Tom Gearing is determined to prove Alan Sugar and The Apprentice judges wrong by expanding his fine wine investment business.
The Apprentice runner-up Tom Gearing has told Decanter.com that he is not deterred by Alan Sugar’s critique of his wine investment business plan as a potential ‘calamity’.
Gearing, 23, reached the final two in the latest series of the hit television show, but saw Sugar’s £250,000 investment kitty go to Ricky Martin. His wine investment plan was deemed too much of a gamble.
Gearing, a director and co-founder of fine wine investment firm Cult Wines Ltd, planned to recruit Sugar to help raise £25m from outside investors to create a wine investment fund.

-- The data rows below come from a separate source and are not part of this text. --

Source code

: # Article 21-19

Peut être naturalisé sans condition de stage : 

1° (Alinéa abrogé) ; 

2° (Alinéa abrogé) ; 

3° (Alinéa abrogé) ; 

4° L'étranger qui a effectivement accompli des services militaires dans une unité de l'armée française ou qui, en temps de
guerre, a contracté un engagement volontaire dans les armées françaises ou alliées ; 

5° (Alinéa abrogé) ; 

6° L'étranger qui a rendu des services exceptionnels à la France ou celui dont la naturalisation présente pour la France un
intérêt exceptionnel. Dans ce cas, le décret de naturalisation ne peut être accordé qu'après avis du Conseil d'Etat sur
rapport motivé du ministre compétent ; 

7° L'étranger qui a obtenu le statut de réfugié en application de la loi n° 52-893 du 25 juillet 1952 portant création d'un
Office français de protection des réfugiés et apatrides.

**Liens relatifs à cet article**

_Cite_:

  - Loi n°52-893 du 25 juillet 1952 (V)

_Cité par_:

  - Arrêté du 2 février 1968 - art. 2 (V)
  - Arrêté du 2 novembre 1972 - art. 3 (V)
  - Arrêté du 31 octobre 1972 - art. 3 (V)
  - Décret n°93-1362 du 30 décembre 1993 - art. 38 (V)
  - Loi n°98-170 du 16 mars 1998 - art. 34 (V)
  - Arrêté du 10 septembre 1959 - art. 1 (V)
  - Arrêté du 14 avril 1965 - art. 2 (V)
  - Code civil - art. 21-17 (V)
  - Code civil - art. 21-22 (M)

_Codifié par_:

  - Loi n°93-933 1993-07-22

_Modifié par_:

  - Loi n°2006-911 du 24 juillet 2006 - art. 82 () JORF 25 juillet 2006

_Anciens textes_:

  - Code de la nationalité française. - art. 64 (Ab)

‘Someone of my position in society cannot afford to be involved in something that goes wrong,’ Sugar told Gearing on the programme. ‘Don’t get me wrong, I’ve made lots and lots of mistakes, but this could be a calamity with my name associated with it.’
Even though one of Sugar’s co-interviewers said Gearing’s business plan was one of the best he’d seen, there was no getting around the main man’s cynicism over the scale of upfront funding needed.
‘At the moment, the Far East market is rampant,’ said Sugar. ‘[But] all it needs is one day for some analyst to stand up and say the Chinese are sick of wine now and bang, bosh goes your Chateau Mon Tromp, or whatever it is. It goes flying down from £200-a-bottle to £50 and then you’re lumbered with it.’
Speaking to Decanter.com after the final, Gearing stuck by his plan. ‘I think Sugar didn’t want to take on this level of risk at this stage of his career,’ he said. ‘I was happy with how it came across and I got some really good feedback.’
Gearing plans to continue to expand Cult Wines, having already received interest in fine wine investment from several institutional investors, including pension funds. ‘Cult Wines is already dealing with institutional investors in the UK,’ he said.
However, before that, he is going on holiday to Greece with his girlfriend after what he described as an incredible but intense experience. ‘Being in the process is so much harder than it actually looks on television,’ he said. ‘We are taken completely out of it for six weeks. They take your phone and you get one ten-minute phone call per week.’